Major strike-slip faults commonly found on the margin of overriding plates in oblique subduction zone settings greatly influence the tectonics of these margins and represent sources of seismic hazard of historic proportions. These faults, that facilitate the partitioning of strain into trench-parallel and trench-normal tectonics, are generally assumed to occur only if shear stresses in the overriding plate are large enough to activate strike-slip faulting.

The magnitude of shear stress in the overriding plate is controlled in part by the plate convergence obliquity, but also by the strength of interplate coupling and of the overriding lithosphere, as well as other factors such as basal tractions and the magnitude of the slab-pull force. The role of these factors is not well understood, nor is the threshold of stress that must be achieved before partitioning will be initiated. Understanding the mechanics of strain partitioning has important implications on seismic hazard as it is often thought to be associated with increased frictional coupling, and therefore large earthquakes at the plate interface as well as on intraplate strike-slip faults, that often have large neighboring populations.

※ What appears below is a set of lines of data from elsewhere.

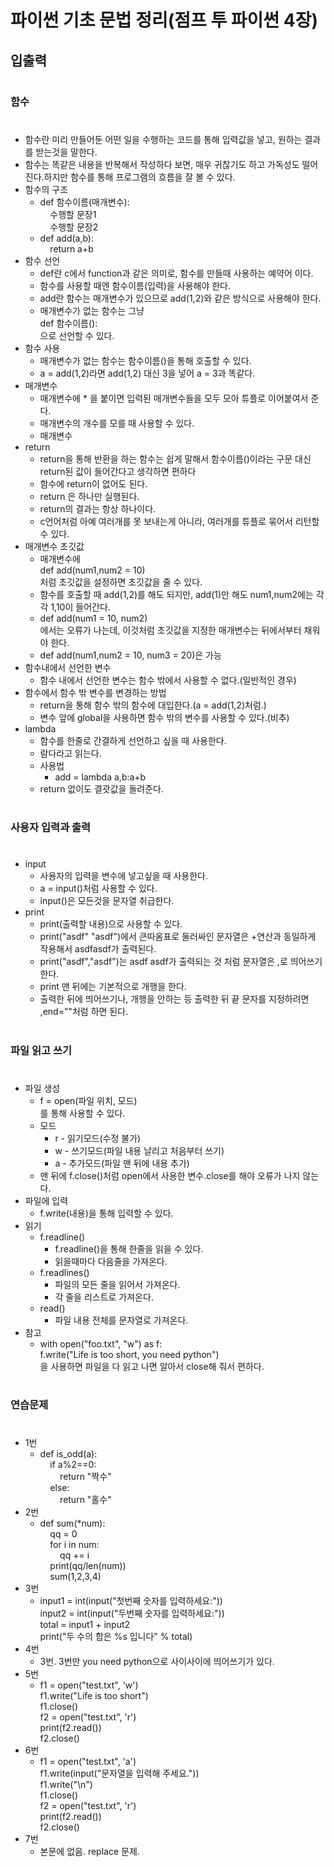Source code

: # 파이썬 기초 문법 정리(점프 투 파이썬  4장)
## 입출력
#
### 함수
#
- 함수란 미리 만들어둔 어떤 일을 수행하는 코드를 통해 입력값을 넣고, 원하는 결과를 받는것을 말한다.
- 함수는 똑같은 내용을 반복해서 작성하다 보면, 매우 귀찮기도 하고 가독성도 떨어진다.하지만 함수를 통해 프로그램의 흐름을 잘 볼 수 있다.
- 함수의 구조
    - def 함수이름(매개변수):  
    &nbsp;&nbsp;&nbsp;&nbsp;수행할 문장1  
    &nbsp;&nbsp;&nbsp;&nbsp;수행할 문장2
    - def add(a,b):  
    &nbsp;&nbsp;&nbsp;&nbsp;return a+b
- 함수 선언
    - def란 c에서 function과 같은 의미로, 함수를 만들때 사용하는 예약어 이다.
    - 함수를 사용할 때엔 함수이름(입력)을 사용해야 한다.
    - add란 함수는 매개변수가 있으므로 add(1,2)와 같은 방식으로 사용해야 한다.
    - 매개변수가 없는 함수는 그냥  
    def 함수이름():  
    으로 선언할 수 있다.
- 함수 사용
    - 매개변수가 없는 함수는 함수이름()을 통해 호출할 수 있다.
    - a = add(1,2)라면 add(1,2) 대신 3을 넣어 a = 3과 똑같다.
- 매개변수
    - 매개변수에 * 을 붙이면 입력된 매개변수들을 모두 모아 튜플로 이어붙여서 준다.
    - 매개변수의 개수를 모를 때 사용할 수 있다.
    - 매개변수
- return
    - return을 통해 반환을 하는 함수는 쉽게 말해서 함수이름()이라는 구문 대신 return된 값이 들어간다고 생각하면 편하다
    - 함수에 return이 없어도 된다.
    - return 은 하나만 실행된다.
    - return의 결과는 항상 하나이다.
    - c언어처럼 아예 여러개를 못 보내는게 아니라, 여러개를 튜플로 묶어서 리턴할 수 있다.
- 매개변수 초깃값
    - 매개변수에  
    def add(num1,num2 = 10)  
     처럼 초깃값을 설정하면 초깃값을 줄 수 있다.
    - 함수를 호출할 때 add(1,2)를 해도 되지만, add(1)만 해도 num1,num2에는 각각 1,10이 들어간다.
    - def add(num1 = 10, num2)  
    에서는 오류가 나는데, 이것처럼 초깃값을 지정한 매개변수는 뒤에서부터 채워야 한다.
    - def add(num1,num2 = 10, num3 = 20)은 가능
- 함수내에서 선언한 변수
    - 함수 내에서 선언한 변수는 함수 밖에서 사용할 수 없다.(일반적인 경우)
- 함수에서 함수 밖 변수를 변경하는 방법
    - return을 통해 함수 밖의 함수에 대입한다.(a = add(1,2)처럼.)
    - 변수 앞에 global을 사용하면 함수 밖의 변수를 사용할 수 있다.(비추)
- lambda
    - 함수를 한줄로 간결하게 선언하고 싶을 때 사용한다.
    - 람다라고 읽는다.
    - 사용법
        - add = lambda a,b:a+b
    - return 없이도 결괏값을 돌려준다.
#
### 사용자 입력과 출력
#
- input
    - 사용자의 입력을 변수에 넣고싶을 때 사용한다.
    - a = input()처럼 사용할 수 있다.
    - input()은 모든것을 문자열 취급한다.
- print
    - print(출력할 내용)으로 사용할 수 있다.
    - print("asdf" "asdf")에서 큰따옴표로 둘러싸인 문자열은 +연산과 동일하게 작용해서 asdfasdf가 출력된다.
    - print("asdf","asdf")는 asdf asdf가 출력되는 것 처럼 문자열은 ,로 띄어쓰기 한다.
    - print 맨 뒤에는 기본적으로 개행을 한다.
    - 출력한 뒤에 띄어쓰기나, 개행을 안하는 등 출력한 뒤 끝 문자를 지정하려면 ,end=""처럼 하면 된다.
#
### 파일 읽고 쓰기
#
- 파일 생성
    - f = open(파일 위치, 모드)  
    를 통해 사용할 수 있다.
    - 모드
        - r - 읽기모드(수정 불가)
        - w - 쓰기모드(파일 내용 날리고 처음부터 쓰기)
        - a - 추가모드(파일 맨 뒤에 내용 추가)
    - 맨 뒤에 f.close()처럼 open에서 사용한 변수.close를 해야 오류가 나지 않는다.
- 파일에 입력
    - f.write(내용)을 통해 입력할 수 있다.
- 읽기
    - f.readline()
        - f.readline()을 통해 한줄을 읽을 수 있다.
        - 읽을때마다 다음줄을 가져온다.
    - f.readlines()
        - 파일의 모든 줄을 읽어서 가져온다.
        - 각 줄을 리스트로 가져온다.
    - read()
        - 파일 내용 전체를 문자열로 가져온다.
- 참고
    - with open("foo.txt", "w") as f:  
    f.write("Life is too short, you need python")  
    을 사용하면 파일을 다 읽고 나면 알아서 close해 줘서 편하다.
#
### 연습문제
#
- 1번
    - def is_odd(a):  
    &nbsp;&nbsp;&nbsp;&nbsp;if a%2==0:  
    &nbsp;&nbsp;&nbsp;&nbsp;&nbsp;&nbsp;&nbsp;&nbsp;return "짝수"  
    &nbsp;&nbsp;&nbsp;&nbsp;else:  
    &nbsp;&nbsp;&nbsp;&nbsp;&nbsp;&nbsp;&nbsp;&nbsp;return "홀수"
- 2번
    - def sum(*num):  
    &nbsp;&nbsp;&nbsp;&nbsp;qq = 0  
    &nbsp;&nbsp;&nbsp;&nbsp;for i in num:  
    &nbsp;&nbsp;&nbsp;&nbsp;&nbsp;&nbsp;&nbsp;&nbsp;qq += i  
    &nbsp;&nbsp;&nbsp;&nbsp;print(qq/len(num))  
    &nbsp;&nbsp;&nbsp;&nbsp;sum(1,2,3,4)
- 3번
    - input1 = int(input("첫번째 숫자를 입력하세요:"))  
    input2 = int(input("두번째 숫자를 입력하세요:"))  
    total = input1 + input2  
    print("두 수의 합은 %s 입니다" % total)
- 4번
    - 3번. 3번만 you need python으로 사이사이에 띄어쓰기가 있다.
- 5번
    - f1 = open("test.txt", 'w')  
    f1.write("Life is too short")  
    f1.close()  
    f2 = open("test.txt", 'r')  
    print(f2.read())  
    f2.close()
- 6번
    - f1 = open("test.txt", 'a')  
    f1.write(input("문자열을 입력해 주세요."))  
    f1.write("\n")  
    f1.close()  
    f2 = open("test.txt", 'r')  
    print(f2.read())  
    f2.close()
- 7번
    - 본문에 없음. replace 문제.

Strain partitioning also has significant implications on the lateral transport of crustal slivers in plate boundary zones and their accretion to the margin of continents as it is a possible mechanism for plate boundary zone segmentation and terrane migration.

We propose to address the causes and consequences of strain partitioning on oblique subduction margins with a study combining GPS measurements and deformation models in the northeastern Caribbean. The northeastern Caribbean contains a fine example of neighboring zones of frontal subduction (Lesser Antilles), oblique subduction with no strain partitioning (Puerto Rico), and oblique subduction with strain partitioning (Hispaniola). We will acquire new GPS data in the Dominican Republic and Haiti and produce a geodetically consistent velocity field for the entire NE Caribbean. We will use these GPS velocities to constrain kinematic and dynamic deformation models aimed at understanding (1) how stress is imparted on an overriding plate in an oblique subduction setting and how lateral variations along the margin (e.g., due to the subduction of a buoyant asperity) can trigger strain partitioning and, more generally, forearc deformation, and (2) how strike-slip fault earthquakes in the forearc interact with the plate interface earthquakes through co- and postseismic stress transfer.

Broader Impacts.

This study is relevant to other areas sharing tectonic similarities with the northeastern Caribbean such as the Mediterranean (e.g., southern Italy, western Greece), the western Pacific (e.g., Philippines, Indonesia, New Guinea), and the south Atlantic (Scotia arc).

Government officials and scientists in Haiti and the Dominican Republic (combined population 16.5~million) are becoming increasingly aware of seismic risk in their territories, where historical records shows several magnitude 7 or greater earthquakes in the past 500 years. This project will deliver basic geophysical information needed for seismic hazard analysis.

During the course of the project, collaborators from Haiti and the Dominican Republic will receive training in the use of GPS. Undergraduate and graduate students will participate in the fieldwork, benefit from exposure to the realities of field-based geophysics, and gain valuable skills that can be translated to the workplace or advanced degree programs.